En fin d’après-midi, le vent était un peu tombé. Je suis retourné au jardin et j’ai repris un travail qu’on a attaqué depuis quelques jours. Au fond du jardin, on laisse un peu les choses à l’état sauvage. Il y a un rang de figuiers longeant le mur qui nous sépare de la place de la Mairie. Et puis des noisetiers un peu sauvages qui ne produisent rien du tout, des lauriers qui poussent de partout sans qu’on ne sache d’où ils viennent et puis du lierre, du lierre, du lierre…  On ne s’en est guère préoccupé toutes ces dernières années, on s‘est juste contenté d’éliminer au fur et à mesure les extensions trop envahissantes, sur le mur mitoyen de la place de la Mairie, sur la petite maison du fond du jardin où il atteignait la toiture…

Là j’essaie de le réduire de façon plus drastique. C’est impressionnant ! Au-dessus du mur il y a au moins 50 cm d’épaisseur, 20 cm environ de bois entrelacés surmontés de 30 à 40 cm buissonnant et feuillu.

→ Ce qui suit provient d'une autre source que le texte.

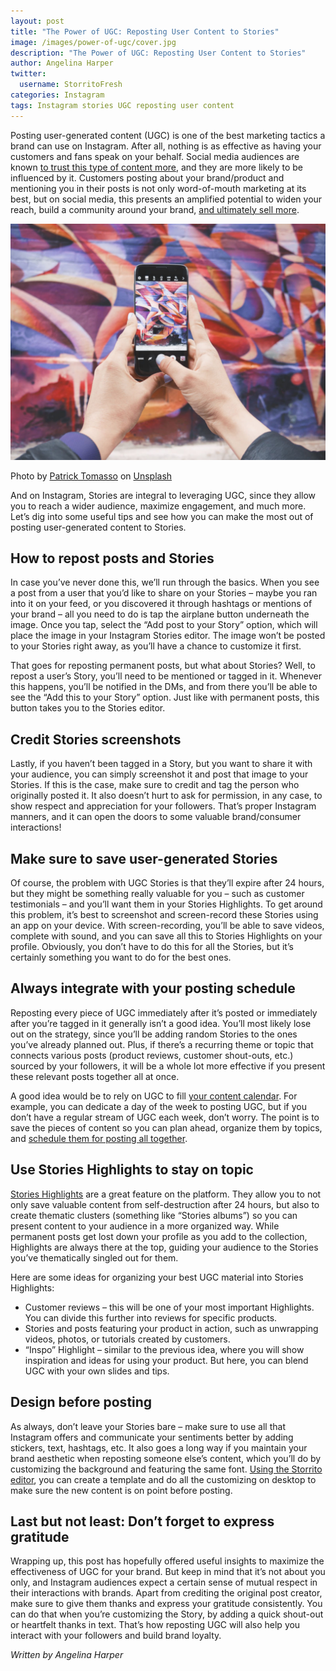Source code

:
 ```yaml
---
layout: post
title: "The Power of UGC: Reposting User Content to Stories"
image: /images/power-of-ugc/cover.jpg
description: "The Power of UGC: Reposting User Content to Stories"
author: Angelina Harper
twitter:
  username: StorritoFresh
categories: Instagram
tags: Instagram stories UGC reposting user content
---
```


Posting user-generated content (UGC) is one of the best marketing tactics a brand can use on Instagram. After all, nothing is as effective as having your customers and fans speak on your behalf. Social media audiences are known [to trust this type of content more](https://www.business2community.com/infographics/millennials-love-user-generated-content-infographic-01497502), and they are more likely to be influenced by it. Customers posting about your brand/product and mentioning you in their posts is not only word-of-mouth marketing at its best, but on social media, this presents an amplified potential to widen your reach, build a community around your brand, [and ultimately sell more](https://blog.storrito.com/instagram/2018/11/15/How-to-create-Insta-Stories-that-can-sell-your-product.html).

![reposting content](/images/power-of-ugc/cover.jpg)
<!--more-->
Photo by [Patrick Tomasso](https://unsplash.com/@impatrickt?utm_source=unsplash&utm_medium=referral&utm_content=creditCopyText) on [Unsplash](https://unsplash.com/search/photos/instagram?utm_source=unsplash&utm_medium=referral&utm_content=creditCopyText)

And on Instagram, Stories are integral to leveraging UGC, since they allow you to reach a wider audience, maximize engagement, and much more. Let’s dig into some useful tips and see how you can make the most out of posting user-generated content to Stories.

## How to repost posts and Stories

In case you’ve never done this, we’ll run through the basics. When you see a post from a user that you’d like to share on your Stories – maybe you ran into it on your feed, or you discovered it through hashtags or mentions of your brand – all you need to do is tap the airplane button underneath the image. Once you tap, select the “Add post to your Story” option, which will place the image in your Instagram Stories editor. The image won’t be posted to your Stories right away, as you’ll have a chance to customize it first.

That goes for reposting permanent posts, but what about Stories? Well, to repost a user’s Story, you’ll need to be mentioned or tagged in it. Whenever this happens, you’ll be notified in the DMs, and from there you’ll be able to see the “Add this to your Story” option. Just like with permanent posts, this button takes you to the Stories editor.

## Credit Stories screenshots

Lastly, if you haven’t been tagged in a Story, but you want to share it with your audience, you can simply screenshot it and post that image to your Stories. If this is the case, make sure to credit and tag the person who originally posted it. It also doesn’t hurt to ask for permission, in any case, to show respect and appreciation for your followers. That’s proper Instagram manners, and it can open the doors to some valuable brand/consumer interactions!

## Make sure to save user-generated Stories

Of course, the problem with UGC Stories is that they’ll expire after 24 hours, but they might be something really valuable for you – such as customer testimonials – and you’ll want them in your Stories Highlights. To get around this problem, it’s best to screenshot and screen-record these Stories using an app on your device. With screen-recording, you’ll be able to save videos, complete with sound, and you can save all this to Stories Highlights on your profile. Obviously, you don’t have to do this for all the Stories, but it’s certainly something you want to do for the best ones.

## Always integrate with your posting schedule

Reposting every piece of UGC immediately after it’s posted or immediately after you’re tagged in it generally isn’t a good idea. You’ll most likely lose out on the strategy, since you’ll be adding random Stories to the ones you’ve already planned out. Plus, if there’s a recurring theme or topic that connects various posts (product reviews, customer shout-outs, etc.) sourced by your followers, it will be a whole lot more effective if you present these relevant posts together all at once.

A good idea would be to rely on UGC to fill [your content calendar](https://blog.hootsuite.com/how-to-create-a-social-media-content-calendar/). For example, you can dedicate a day of the week to posting UGC, but if you don’t have a regular stream of UGC each week, don’t worry. The point is to save the pieces of content so you can plan ahead, organize them by topics, and [schedule them for posting all together](https://blog.storrito.com/instagram/2018/04/16/why-schedule-instagram-stories.html).

## Use Stories Highlights to stay on topic

[Stories Highlights](https://help.instagram.com/813938898787367) are a great feature on the platform. They allow you to not only save valuable content from self-destruction after 24 hours, but also to create thematic clusters (something like “Stories albums”) so you can present content to your audience in a more organized way. While permanent posts get lost down your profile as you add to the collection, Highlights are always there at the top, guiding your audience to the Stories you’ve thematically singled out for them.

Here are some ideas for organizing your best UGC material into Stories Highlights:

+ Customer reviews – this will be one of your most important Highlights. You can divide this further into reviews for specific products.
+ Stories and posts featuring your product in action, such as unwrapping videos, photos, or tutorials created by customers.
+ “Inspo” Highlight – similar to the previous idea, where you will show inspiration and ideas for using your product. But here, you can blend UGC with your own slides and tips.

## Design before posting

As always, don’t leave your Stories bare – make sure to use all that Instagram offers and communicate your sentiments better by adding stickers, text, hashtags, etc. It also goes a long way if you maintain your brand aesthetic when reposting someone else’s content, which you’ll do by customizing the background and featuring the same font. [Using the Storrito editor](https://app.storrito.com/), you can create a template and do all the customizing on desktop to make sure the new content is on point before posting.

## Last but not least: Don’t forget to express gratitude

Wrapping up, this post has hopefully offered useful insights to maximize the effectiveness of UGC for your brand. But keep in mind that it’s not about you only, and Instagram audiences expect a certain sense of mutual respect in their interactions with brands. Apart from crediting the original post creator, make sure to give them thanks and express your gratitude consistently. You can do that when you’re customizing the Story, by adding a quick shout-out or heartfelt thanks in text. That’s how reposting UGC will also help you interact with your followers and build brand loyalty.

*Written by Angelina Harper*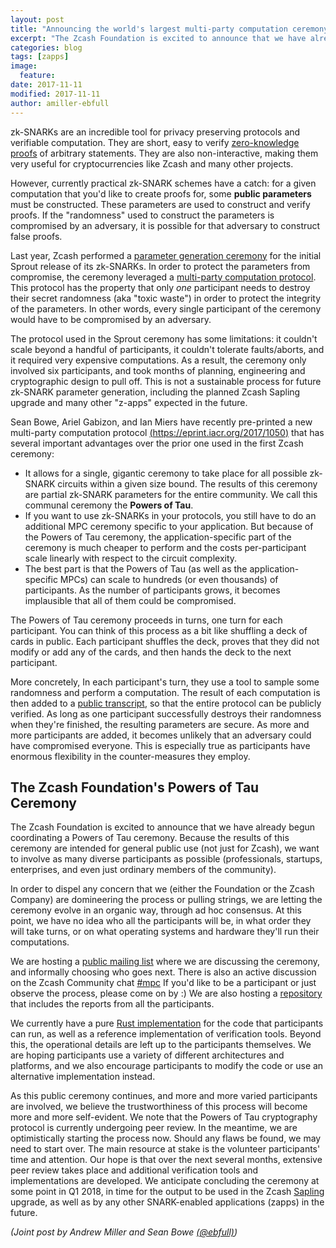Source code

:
 ```yaml
---
layout: post
title: "Announcing the world's largest multi-party computation ceremony"
excerpt: "The Zcash Foundation is excited to announce that we have already begun coordinating a Powers of Tau ceremony."
categories: blog
tags: [zapps]
image:
  feature:
date: 2017-11-11
modified: 2017-11-11
author: amiller-ebfull
---
```


zk-SNARKs are an incredible tool for privacy preserving protocols and verifiable computation. They are short, easy to verify [zero-knowledge proofs](https://electriccoin.co/technology/zksnarks.html) of arbitrary statements. They are also non-interactive, making them very useful for cryptocurrencies like Zcash and many other projects.

However, currently practical zk-SNARK schemes have a catch: for a given computation that you'd like to create proofs for, some **public parameters** must be constructed. These parameters are used to construct and verify proofs. If the "randomness" used to construct the parameters is compromised by an adversary, it is possible for that adversary to construct false proofs.

Last year, Zcash performed a [parameter generation ceremony](https://electriccoin.co/technology/paramgen.html) for the initial Sprout release of its zk-SNARKs. In order to protect the parameters from compromise, the ceremony leveraged a [multi-party computation protocol](https://electriccoin.co/blog/generating-zcash-parameters.html). This protocol has the property that only _one_ participant needs to destroy their secret randomness (aka "toxic waste") in order to protect the integrity of the parameters. In other words, every single participant of the ceremony would have to be compromised by an adversary.

The protocol used in the Sprout ceremony has some limitations: it couldn't scale beyond a handful of participants, it couldn't tolerate faults/aborts, and it required very expensive computations. As a result, the ceremony only involved six participants, and took months of planning, engineering and cryptographic design to pull off. This is not a sustainable process for future zk-SNARK parameter generation, including the planned Zcash Sapling upgrade and many other "z-apps" expected in the future.

Sean Bowe, Ariel Gabizon, and Ian Miers have recently pre-printed a new multi-party computation protocol [(https://eprint.iacr.org/2017/1050)](https://eprint.iacr.org/2017/1050) that has several important advantages over the prior one used in the first Zcash ceremony:

* It allows for a single, gigantic ceremony to take place for all possible zk-SNARK circuits within a given size bound. The results of this ceremony are partial zk-SNARK parameters for the entire community. We call this communal ceremony the **Powers of Tau**.
* If you want to use zk-SNARKs in your protocols, you still have to do an additional MPC ceremony specific to your application. But because of the Powers of Tau ceremony, the application-specific part of the ceremony is much cheaper to perform and the costs per-participant scale linearly with respect to the circuit complexity.
* The best part is that the Powers of Tau (as well as the application-specific MPCs) can scale to hundreds (or even thousands) of participants. As the number of participants grows, it becomes implausible that all of them could be compromised.

The Powers of Tau ceremony proceeds in turns, one turn for each participant. You can think of this process as a bit like shuffling a deck of cards in public. Each participant shuffles the deck, proves that they did not modify or add any of the cards, and then hands the deck to the next participant.

More concretely, In each participant's turn, they use a tool to sample some randomness and perform a computation. The result of each computation is then added to a [public transcript](https://github.com/ZcashFoundation/powersoftau-attestations/), so that the entire protocol can be publicly verified. As long as one participant successfully destroys their randomness when they're finished, the resulting parameters are secure. As more and more participants are added, it becomes unlikely that an adversary could have compromised everyone. This is especially true as participants have enormous flexibility in the counter-measures they employ.

## The Zcash Foundation's Powers of Tau Ceremony
The Zcash Foundation is excited to announce that we have already begun coordinating a Powers of Tau ceremony. Because the results of this ceremony are intended for general public use (not just for Zcash), we want to involve as many diverse participants as possible (professionals, startups, enterprises, and even just ordinary members of the community). 

In order to dispel any concern that we (either the Foundation or the Zcash Company) are domineering the process or pulling strings, we are letting the ceremony evolve in an organic way, through ad hoc consensus. At this point, we have no idea who all the participants will be, in what order they will take turns, or on what operating systems and hardware they'll run their computations.

We are hosting a [public mailing list](https://lists.zfnd.org/mailman/listinfo/zapps-wg) where we are discussing the ceremony, and informally choosing who goes next. There is also an active discussion on the Zcash Community chat [#mpc](https://chat.zcashcommunity.com/channel/mpc) If you'd like to be a participant or just observe the process, please come on by :) We are also hosting a [repository](https://github.com/ZcashFoundation/powersoftau-attestations/) that includes the reports from all the participants.

We currently have a pure [Rust implementation](https://github.com/ebfull/powersoftau/) for the code that participants can run, as well as a reference implementation of verification tools. Beyond this, the operational details are left up to the participants themselves. We are hoping participants use a variety of different architectures and platforms, and we also encourage participants to modify the code or use an alternative implementation instead.

As this public ceremony continues, and more and more varied participants are involved, we believe the  trustworthiness of this process will become more and more self-evident. We note that the Powers of Tau cryptography protocol is currently undergoing peer review. In the meantime, we are optimistically starting the process now. Should any flaws be found, we may need to start over. The main resource at stake is the volunteer participants' time and attention. Our hope is that over the next several months, extensive peer review takes place and additional verification tools and implementations are developed. We anticipate concluding the ceremony at some point in Q1 2018, in time for the output to be used in the Zcash [Sapling](https://electriccoin.co/tag/sapling.html) upgrade, as well as by any other SNARK-enabled applications (zapps) in the future.

_(Joint post by Andrew Miller and Sean Bowe [(@ebfull)](https://twitter.com/ebfull))_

A la cisaille je coupe un maximum de l’entrelacs de branches et branchioles, essayant de désolidariser les bouquets les uns des autres, je joue d’effets de levier et de torsion, je tente la scie sur les branches plus importantes - certaines ont plusieurs centimètres de diamètre – lorsqu’elles ne sont pas trop intimement imbriquées dans la tuile. Je dégage aussi l’espèce d’humus qui s’est formé au milieu des branches.


P1010695 (Copier)


Peu à peu le sommet du mur est nettoyé, laissant apparaître nombre de tuiles brisées ou soulevées par les puissantes ramures. Il est sûr que du point de vue de la préservation du bâti, notre insouciance passée n’était pas très judicieuse. Mais c’était beau aussi cette coupole de verdure sauvage tout au long du mur. Et puis je vois les mondes que je détruis : il y a plein d’escargots, des tas de petites araignées aussi et toutes sortes d’autres bestioles j’imagine, trop petites pour que je les vois. Il est extraordinaire, au fond, ce lierre ! Depuis la lecture de La vie secrète des arbres, j’ai un autre regard sur le végétal et j’ai ressenti là, tout en étant satisfait de l’avancée de mon travail, une pointe de tristesse pour ce que je détruisais. Mais un sentiment d’humilité aussi. Quel puissance ce végétal, capable à l’échelle de nos vies, de phagocyter et d’absorber nos plus solides constructions humaines. Me revient en tête l’image de la maison du banyan à Taïwan…

P1010190 (Copier)

Maison du banyan, Taïnan, Taïwan, mars 2018


Bernard M, vendredi 20 mars, 23 heures.